The teacher clutched the coupons to her chest, then she looked at the clock and gasped. “Goodness, I’m afraid I let Mr. Blegen go over his allotted time by a few minutes,” she said. I glanced at the clock, above the bulletin board to my right. Only five minutes left. Good. I’d get this over with and then get out of here. I wanted to hear the end-of-day bell every bit as much as I did back when I was in high school. “I do apologize, Ms. Vaughn,” she went on. “Why don’t we skip Tina’s introduction and go straight into the details of…er, what is it that you do?”

“No fair!” Tina shouted before I could answer. She stood up. The rhinestones on her T-shirt, which outlined the Playboy bunny, sparkled under the classroom’s fluorescent lights. “Everybody else got to introduce the speaker they invited.

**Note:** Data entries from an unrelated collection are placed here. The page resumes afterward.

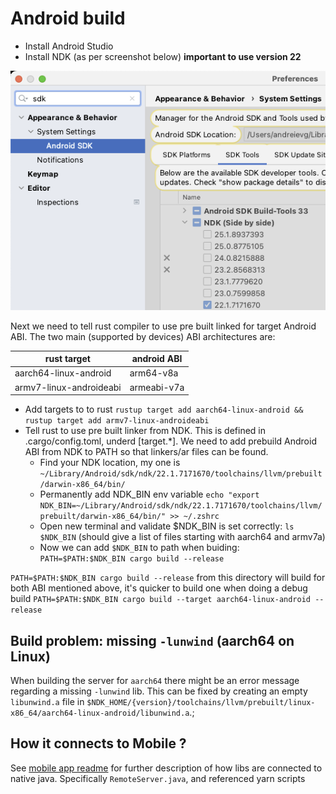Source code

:  # Android build


* Install Android Studio
* Install NDK (as per screenshot below)  **important to use version 22**

![omSupply Android NDK](./doc/omSupply_android_ndk.png)

Next we need to tell rust compiler to use pre built linked for target Android ABI.
The two main (supported by devices) ABI architectures are: 

| rust target             | android ABI |
|-------------------------|-------------|
| aarch64-linux-android   | arm64-v8a   |
| armv7-linux-androideabi | armeabi-v7a |

* Add targets to to rust `rustup target add aarch64-linux-android && rustup target add armv7-linux-androideabi`
* Tell rust to use pre built linker from NDK. This is defined in .cargo/config.toml, underd [target.*]. We need to add prebuild Android ABI from NDK to PATH so that linkers/ar files can be found. 
   * Find your NDK location, my one is `~/Library/Android/sdk/ndk/22.1.7171670/toolchains/llvm/prebuilt/darwin-x86_64/bin/`
   * Permanently add NDK_BIN env variable `echo "export NDK_BIN=~/Library/Android/sdk/ndk/22.1.7171670/toolchains/llvm/prebuilt/darwin-x86_64/bin/" >> ~/.zshrc`
   * Open new terminal and validate $NDK_BIN is set correctly: `ls $NDK_BIN` (should give a list of files starting with aarch64 and armv7a)
   * Now we can add `$NDK_BIN` to path when buiding: `PATH=$PATH:$NDK_BIN cargo build --release`

`PATH=$PATH:$NDK_BIN cargo build --release` from this directory will build for both ABI mentioned above, it's quicker to build one when doing a debug build `PATH=$PATH:$NDK_BIN cargo build --target aarch64-linux-android --release`

## Build problem: missing `-lunwind` (aarch64 on Linux)

When building the server for `aarch64` there might be an error message regarding a missing `-lunwind` lib.
This can be fixed by creating an empty `libunwind.a` file in `$NDK_HOME/{version}/toolchains/llvm/prebuilt/linux-x86_64/aarch64-linux-android/libunwind.a`.;

## How it connects to Mobile ?

See [mobile app readme](../../client/packages/mobile/README.md) for further description of how libs are connected to native java. Specifically `RemoteServer.java`, and referenced yarn scripts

I made notes and everything!” She waved a sheet of paper at her teacher.

“We’re running short on time now.” The note of strained patience in Mrs. McIntyre’s voice showed she’d had many dealings with Tina. “Sit down, please. You can hand in your notes to get credit for your introduction.”

“This sucks,” Tina muttered. But she plopped back into her seat.

And then it was my turn. I stood, not surprised that my knees felt a little shaky.

“Hi,” I said. My voice was shaky, too. I cleared my throat, paused, then cleared it a second time. “Hi,” I tried again. Better. “My name is Vicky Vaughn, and my job is a little different from the others you’ve been hearing about tonight. I’m Boston’s only professional demon exterminator.”

“Slayer!” Tina slapped both hands on her desk. “Slay-er. See, that’s why I wanted to introduce you. When you say ‘exterminator,’ it sounds like you kill bugs and stuff. That’s just gross. If you want to sound cool, you’ve got to call yourself a demon slayer.”

“Now, now,” Mrs. McIntyre interrupted. “Let Ms. Vaughn talk about her job in her own way.”

“Her own lame way.”

“Tina!”

Their back-and-forth had taken up another minute. Just three minutes left before school ended for the night. Almost there.

“So. What my job is…I exterminate—or ‘slay,’ if you prefer—other people’s personal demons. That’s what I do for a living. There are many kinds of personal demons, but for the most part I deal with three main types. There are dream-demons, called Drudes, which invade people’s dreams to cause nightmares. Drudes feed on fear; that’s why they like to scare people.” I twisted my mouth into a weak smile. “Fear, to a Drude, is kind of like onion rings to Mr. Blegen.”

That got a laugh. Maybe I wasn’t so bad at this.

“How do you kill a nightmare?” the red-haired boy asked.

“I don’t kill the nightmare; I kill the Drudes that cause it. Once the Drudes are gone, the nightmares go away.”

Tina bounced in her seat. “She’s got this awesome machine that gets her inside people’s dreams,” she said. “I followed her into a guy’s dreamscape once. It was freaky.”

Right. She’d followed me, blasted a dream-image of the client’s mother into oblivion, and then set his dreamscape on fire. “Freaky” didn’t begin to cover it. But now wasn’t the time to remind Tina of the havoc she’d caused. I still had two demons left to describe.

“The second kind of personal demon is called an Eidolon,” I said. “A guilt-demon.”

“So that kind feeds on guilt?” asked a girl in the second row.

“Exactly. When a person can’t resolve guilty feelings, an Eidolon may appear to make things worse. When you’ve got an Eidolon, it feels like a giant maggot gnawing at your guts.”

“Eww.” The girl wrinkled her nose. “Tina, I thought you said she didn’t kill bugs.”

Tina rolled her eyes and sank in her chair. She looked like she wanted my presentation to be over almost as much as I did.